What the task requires.
Each record must be repeated exactly. None may be dropped.

[Source texts of formatted documents]

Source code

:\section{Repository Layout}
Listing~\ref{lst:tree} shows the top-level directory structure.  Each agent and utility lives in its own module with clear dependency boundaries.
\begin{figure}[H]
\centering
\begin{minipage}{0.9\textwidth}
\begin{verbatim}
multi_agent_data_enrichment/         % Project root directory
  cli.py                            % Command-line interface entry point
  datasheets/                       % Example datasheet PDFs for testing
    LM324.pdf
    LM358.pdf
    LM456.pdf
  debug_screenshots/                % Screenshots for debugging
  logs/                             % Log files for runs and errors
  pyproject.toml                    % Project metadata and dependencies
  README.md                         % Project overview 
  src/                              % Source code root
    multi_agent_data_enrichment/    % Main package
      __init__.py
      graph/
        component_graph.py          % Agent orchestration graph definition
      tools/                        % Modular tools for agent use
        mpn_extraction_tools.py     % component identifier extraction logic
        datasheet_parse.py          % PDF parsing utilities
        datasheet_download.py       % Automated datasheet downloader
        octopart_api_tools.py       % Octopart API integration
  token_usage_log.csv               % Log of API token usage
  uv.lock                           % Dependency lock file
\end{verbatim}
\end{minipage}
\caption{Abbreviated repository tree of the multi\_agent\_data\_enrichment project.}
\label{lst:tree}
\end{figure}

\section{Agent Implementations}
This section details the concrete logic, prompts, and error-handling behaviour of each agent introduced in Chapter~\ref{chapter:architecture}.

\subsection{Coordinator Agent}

Answer section.
Source code

:\section{Repository Layout}
Listing~\ref{lst:tree} shows the top-level directory structure.  Each agent and utility lives in its own module with clear dependency boundaries.
\begin{figure}[H]
\centering
\begin{minipage}{0.9\textwidth}
\begin{verbatim}
multi_agent_data_enrichment/         % Project root directory
  cli.py                            % Command-line interface entry point
  datasheets/                       % Example datasheet PDFs for testing
    LM324.pdf
    LM358.pdf
    LM456.pdf
  debug_screenshots/                % Screenshots for debugging
  logs/                             % Log files for runs and errors
  pyproject.toml                    % Project metadata and dependencies
  README.md                         % Project overview 
  src/                              % Source code root
    multi_agent_data_enrichment/    % Main package
      __init__.py
      graph/
        component_graph.py          % Agent orchestration graph definition
      tools/                        % Modular tools for agent use
        mpn_extraction_tools.py     % component identifier extraction logic
        datasheet_parse.py          % PDF parsing utilities
        datasheet_download.py       % Automated datasheet downloader
        octopart_api_tools.py       % Octopart API integration
  token_usage_log.csv               % Log of API token usage
  uv.lock                           % Dependency lock file
\end{verbatim}
\end{minipage}
\caption{Abbreviated repository tree of the multi\_agent\_data\_enrichment project.}
\label{lst:tree}
\end{figure}

\section{Agent Implementations}
This section details the concrete logic, prompts, and error-handling behaviour of each agent introduced in Chapter~\ref{chapter:architecture}.

\subsection{Coordinator Agent}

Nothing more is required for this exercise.